More information about GenBank Release 203.0 and coming changes are available in the release notes.

Genome Workbench 2.8.0 released

Wednesday, August 20, 2014

Genome Workbench 2.8.0 is available, as of August 18th. New features include exporting alignments to tab delimited format, and new flexible broadcasting between bio trees. For the full list of fixes, improvements and features, see the Genome Workbench release notes.

"NCBI's OSIRIS: Quality Assurance for DNA Forensic Profiling" webinar on September 17th

Tuesday, August 19, 2014

On September 17th, NCBI will host a webinar that will cover OSIRIS, an open-source forensics analysis program. To sign up for this webinar, please go here.

Identification of people, animals and tissues by forensic, identification and stem cell transplant engraftment laboratories is typically done by analyzing PCR-amplified short tandem repeats (STRs). OSIRIS minimizes analysis time and increases accuracy by identifying artifacts. In addition, OSIRIS can process thousands of samples per day, and the program can also be used by medical and biological research laboratories to identify and validate tissue and cell lines.

The FBI has accepted OSIRIS as a validated expert system, and it is used by the U.S. Army Criminal Investigation Laboratory. OSIRIS can be downloaded here.

To see past and upcoming webinars, please visit the NCBI Webinars page.

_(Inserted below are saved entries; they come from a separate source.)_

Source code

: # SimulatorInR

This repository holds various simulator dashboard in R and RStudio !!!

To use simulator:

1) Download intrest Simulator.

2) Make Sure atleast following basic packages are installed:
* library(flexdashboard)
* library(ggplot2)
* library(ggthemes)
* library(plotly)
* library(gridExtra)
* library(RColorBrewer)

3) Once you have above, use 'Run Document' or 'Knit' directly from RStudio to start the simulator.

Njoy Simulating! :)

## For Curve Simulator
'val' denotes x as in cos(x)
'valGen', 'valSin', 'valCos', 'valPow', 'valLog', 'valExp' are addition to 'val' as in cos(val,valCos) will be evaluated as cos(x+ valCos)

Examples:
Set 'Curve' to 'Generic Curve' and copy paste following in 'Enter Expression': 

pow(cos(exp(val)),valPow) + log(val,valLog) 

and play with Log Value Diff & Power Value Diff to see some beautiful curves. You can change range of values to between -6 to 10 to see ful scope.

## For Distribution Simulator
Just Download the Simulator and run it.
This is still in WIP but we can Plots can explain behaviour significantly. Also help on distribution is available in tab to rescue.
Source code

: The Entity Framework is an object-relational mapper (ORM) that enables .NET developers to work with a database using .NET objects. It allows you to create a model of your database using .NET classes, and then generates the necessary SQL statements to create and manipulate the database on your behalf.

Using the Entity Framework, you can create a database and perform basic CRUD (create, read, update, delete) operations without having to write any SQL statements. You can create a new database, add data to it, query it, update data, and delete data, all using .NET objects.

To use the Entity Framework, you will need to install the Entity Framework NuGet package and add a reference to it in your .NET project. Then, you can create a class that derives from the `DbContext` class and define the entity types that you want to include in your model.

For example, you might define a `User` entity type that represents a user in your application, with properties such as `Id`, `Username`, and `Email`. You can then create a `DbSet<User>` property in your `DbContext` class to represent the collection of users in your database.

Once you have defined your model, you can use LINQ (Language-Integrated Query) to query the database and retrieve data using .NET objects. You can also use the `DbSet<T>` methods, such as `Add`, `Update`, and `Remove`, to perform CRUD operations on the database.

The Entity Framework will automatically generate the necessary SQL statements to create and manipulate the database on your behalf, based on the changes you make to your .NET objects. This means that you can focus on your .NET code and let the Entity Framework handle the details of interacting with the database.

UniVec build 8.0 now available for VecScreen searches and FTP

Friday, August 01, 2014

UniVec, NCBI’s non-redundant database of vector sequences, has been updated to build 8.0, which enables searches run using NCBI’s VecScreen tool to detect more of the foreign sequences introduced during the cloning or sequencing process. UniVec build 8.0 is also available via FTP.

This build added 2 complete vector sequences and 257 adapter and primer sequences, including a large number of oligonucleotides used in next-generation sequencing protocols, bringing the total number of sequences represented in the UniVec database to 2,282.

UniVec is a non-redundant database of sequences commonly attached to cDNA or genomic DNA during the cloning process. UniVec primarily consists of the unique segments from a large number of vectors but also includes many linker, adapter and primer sequences. Redundant sub-sequences have been eliminated from the database to make searches more efficient and to simplify interpretation of the results. For more details, see the UniVec page.